Stored data
________________
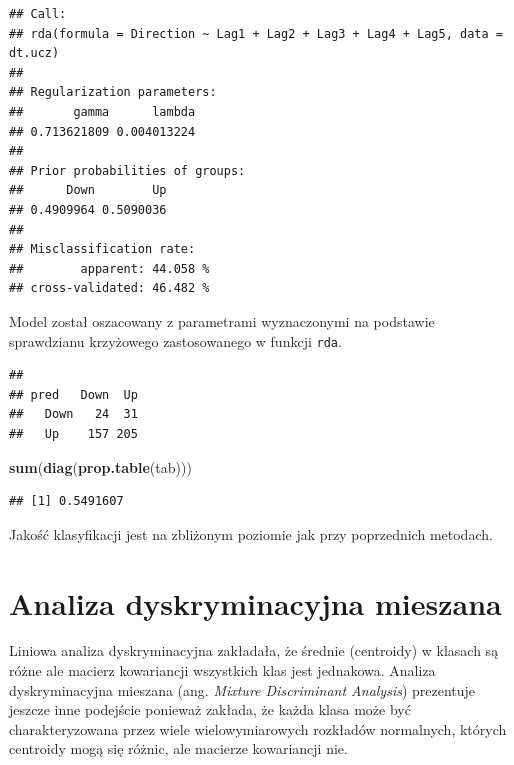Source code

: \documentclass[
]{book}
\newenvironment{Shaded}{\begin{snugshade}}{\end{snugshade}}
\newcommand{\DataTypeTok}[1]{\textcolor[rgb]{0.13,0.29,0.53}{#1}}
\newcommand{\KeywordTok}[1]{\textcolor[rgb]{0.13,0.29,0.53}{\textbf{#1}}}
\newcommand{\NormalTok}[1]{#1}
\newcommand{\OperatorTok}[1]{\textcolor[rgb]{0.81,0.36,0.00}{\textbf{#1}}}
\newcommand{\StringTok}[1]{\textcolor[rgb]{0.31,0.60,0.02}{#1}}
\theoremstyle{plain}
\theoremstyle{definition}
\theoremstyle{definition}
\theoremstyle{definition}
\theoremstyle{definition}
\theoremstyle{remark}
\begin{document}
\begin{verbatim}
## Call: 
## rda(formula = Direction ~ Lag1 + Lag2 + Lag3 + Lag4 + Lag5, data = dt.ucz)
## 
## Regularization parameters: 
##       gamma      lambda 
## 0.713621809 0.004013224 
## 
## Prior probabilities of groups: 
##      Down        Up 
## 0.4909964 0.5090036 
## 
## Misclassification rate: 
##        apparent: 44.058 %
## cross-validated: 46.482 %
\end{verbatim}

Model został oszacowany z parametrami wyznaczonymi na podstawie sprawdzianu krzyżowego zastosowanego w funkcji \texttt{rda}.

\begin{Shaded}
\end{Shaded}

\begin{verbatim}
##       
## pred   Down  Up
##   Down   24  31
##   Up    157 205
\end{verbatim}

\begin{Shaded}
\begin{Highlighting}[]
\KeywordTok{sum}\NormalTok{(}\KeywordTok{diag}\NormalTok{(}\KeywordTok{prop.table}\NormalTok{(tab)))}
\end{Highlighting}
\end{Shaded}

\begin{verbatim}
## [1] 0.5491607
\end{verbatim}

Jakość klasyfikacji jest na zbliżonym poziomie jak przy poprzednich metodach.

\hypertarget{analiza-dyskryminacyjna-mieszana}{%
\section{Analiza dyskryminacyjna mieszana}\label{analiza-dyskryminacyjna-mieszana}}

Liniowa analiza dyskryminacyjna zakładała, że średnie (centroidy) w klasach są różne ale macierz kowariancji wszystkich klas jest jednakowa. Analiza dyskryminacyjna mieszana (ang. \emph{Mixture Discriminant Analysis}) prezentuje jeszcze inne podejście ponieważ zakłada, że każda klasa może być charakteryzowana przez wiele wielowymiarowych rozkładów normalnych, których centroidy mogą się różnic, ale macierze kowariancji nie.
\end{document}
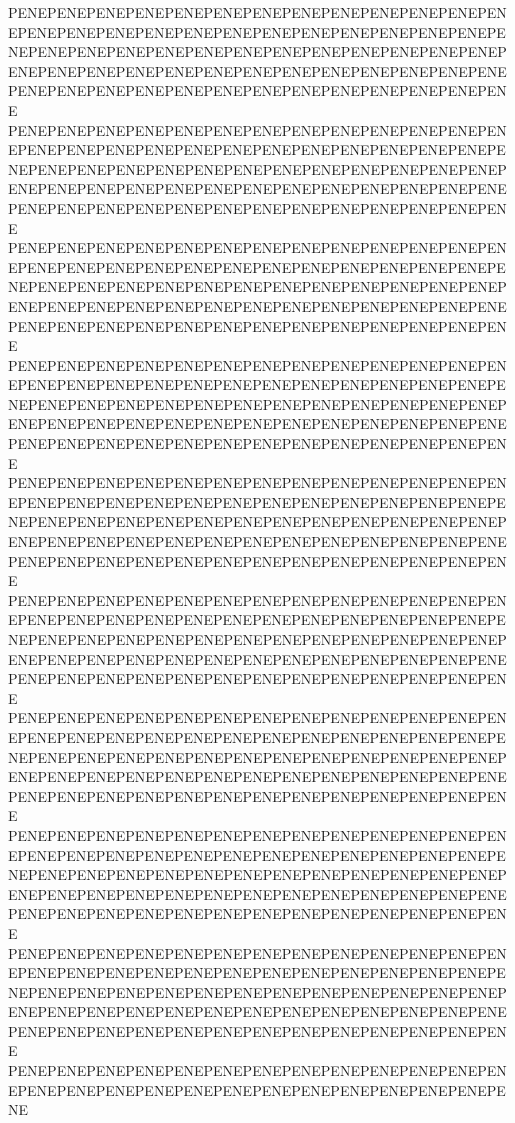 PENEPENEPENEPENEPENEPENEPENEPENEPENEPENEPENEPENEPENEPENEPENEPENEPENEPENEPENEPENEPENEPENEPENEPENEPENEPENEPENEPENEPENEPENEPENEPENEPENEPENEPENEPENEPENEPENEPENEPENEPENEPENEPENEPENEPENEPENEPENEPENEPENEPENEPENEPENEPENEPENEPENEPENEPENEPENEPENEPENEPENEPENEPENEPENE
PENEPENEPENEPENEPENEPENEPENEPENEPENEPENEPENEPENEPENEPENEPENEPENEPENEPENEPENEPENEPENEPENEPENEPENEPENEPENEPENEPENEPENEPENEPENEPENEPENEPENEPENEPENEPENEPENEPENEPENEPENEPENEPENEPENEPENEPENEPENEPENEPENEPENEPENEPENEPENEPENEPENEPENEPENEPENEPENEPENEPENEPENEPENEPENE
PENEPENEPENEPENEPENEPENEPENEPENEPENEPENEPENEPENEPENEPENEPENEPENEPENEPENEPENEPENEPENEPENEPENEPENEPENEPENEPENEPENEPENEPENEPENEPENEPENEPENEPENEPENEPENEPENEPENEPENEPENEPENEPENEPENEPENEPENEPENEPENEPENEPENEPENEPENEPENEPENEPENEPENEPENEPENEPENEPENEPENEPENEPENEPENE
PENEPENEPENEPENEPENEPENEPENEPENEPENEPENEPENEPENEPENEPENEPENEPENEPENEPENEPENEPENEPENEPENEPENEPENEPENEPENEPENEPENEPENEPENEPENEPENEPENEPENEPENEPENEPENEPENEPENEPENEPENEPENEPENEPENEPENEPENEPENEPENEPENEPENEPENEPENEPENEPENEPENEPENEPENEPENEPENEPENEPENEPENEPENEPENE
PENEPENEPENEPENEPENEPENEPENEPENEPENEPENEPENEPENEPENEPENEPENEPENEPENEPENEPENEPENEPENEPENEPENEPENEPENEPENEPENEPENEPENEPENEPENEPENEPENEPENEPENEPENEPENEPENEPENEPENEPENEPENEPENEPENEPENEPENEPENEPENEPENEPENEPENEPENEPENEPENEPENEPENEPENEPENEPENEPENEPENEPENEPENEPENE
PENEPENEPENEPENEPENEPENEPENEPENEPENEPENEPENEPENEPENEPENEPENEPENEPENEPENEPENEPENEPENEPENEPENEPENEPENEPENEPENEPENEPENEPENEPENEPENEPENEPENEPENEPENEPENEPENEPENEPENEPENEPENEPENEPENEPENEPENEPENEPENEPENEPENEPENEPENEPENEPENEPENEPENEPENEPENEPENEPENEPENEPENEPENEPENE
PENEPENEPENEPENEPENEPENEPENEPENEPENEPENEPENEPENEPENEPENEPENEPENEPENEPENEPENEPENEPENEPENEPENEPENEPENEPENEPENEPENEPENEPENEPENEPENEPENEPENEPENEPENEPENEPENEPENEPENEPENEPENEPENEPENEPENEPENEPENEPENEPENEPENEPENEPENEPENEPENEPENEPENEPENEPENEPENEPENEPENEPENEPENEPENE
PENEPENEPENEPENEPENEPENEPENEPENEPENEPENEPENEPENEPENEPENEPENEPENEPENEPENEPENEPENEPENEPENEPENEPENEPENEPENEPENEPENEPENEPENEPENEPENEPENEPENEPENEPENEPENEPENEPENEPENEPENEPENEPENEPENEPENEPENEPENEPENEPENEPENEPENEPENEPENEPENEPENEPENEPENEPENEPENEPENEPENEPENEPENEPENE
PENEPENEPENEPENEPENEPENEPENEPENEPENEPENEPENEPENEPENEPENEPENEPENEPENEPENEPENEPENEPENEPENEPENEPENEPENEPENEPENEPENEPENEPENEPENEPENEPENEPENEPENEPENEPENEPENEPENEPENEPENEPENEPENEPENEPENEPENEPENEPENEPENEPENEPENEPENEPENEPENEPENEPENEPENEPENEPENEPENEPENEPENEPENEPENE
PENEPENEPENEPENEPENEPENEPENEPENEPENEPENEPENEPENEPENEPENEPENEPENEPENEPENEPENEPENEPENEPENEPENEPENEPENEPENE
________________
§ What to do: Copy out the lines of the data where the word "textbf" can be found.

§ Answer to the problem:
\newcommand{\KeywordTok}[1]{\textcolor[rgb]{0.13,0.29,0.53}{\textbf{#1}}}
\newcommand{\OperatorTok}[1]{\textcolor[rgb]{0.81,0.36,0.00}{\textbf{#1}}}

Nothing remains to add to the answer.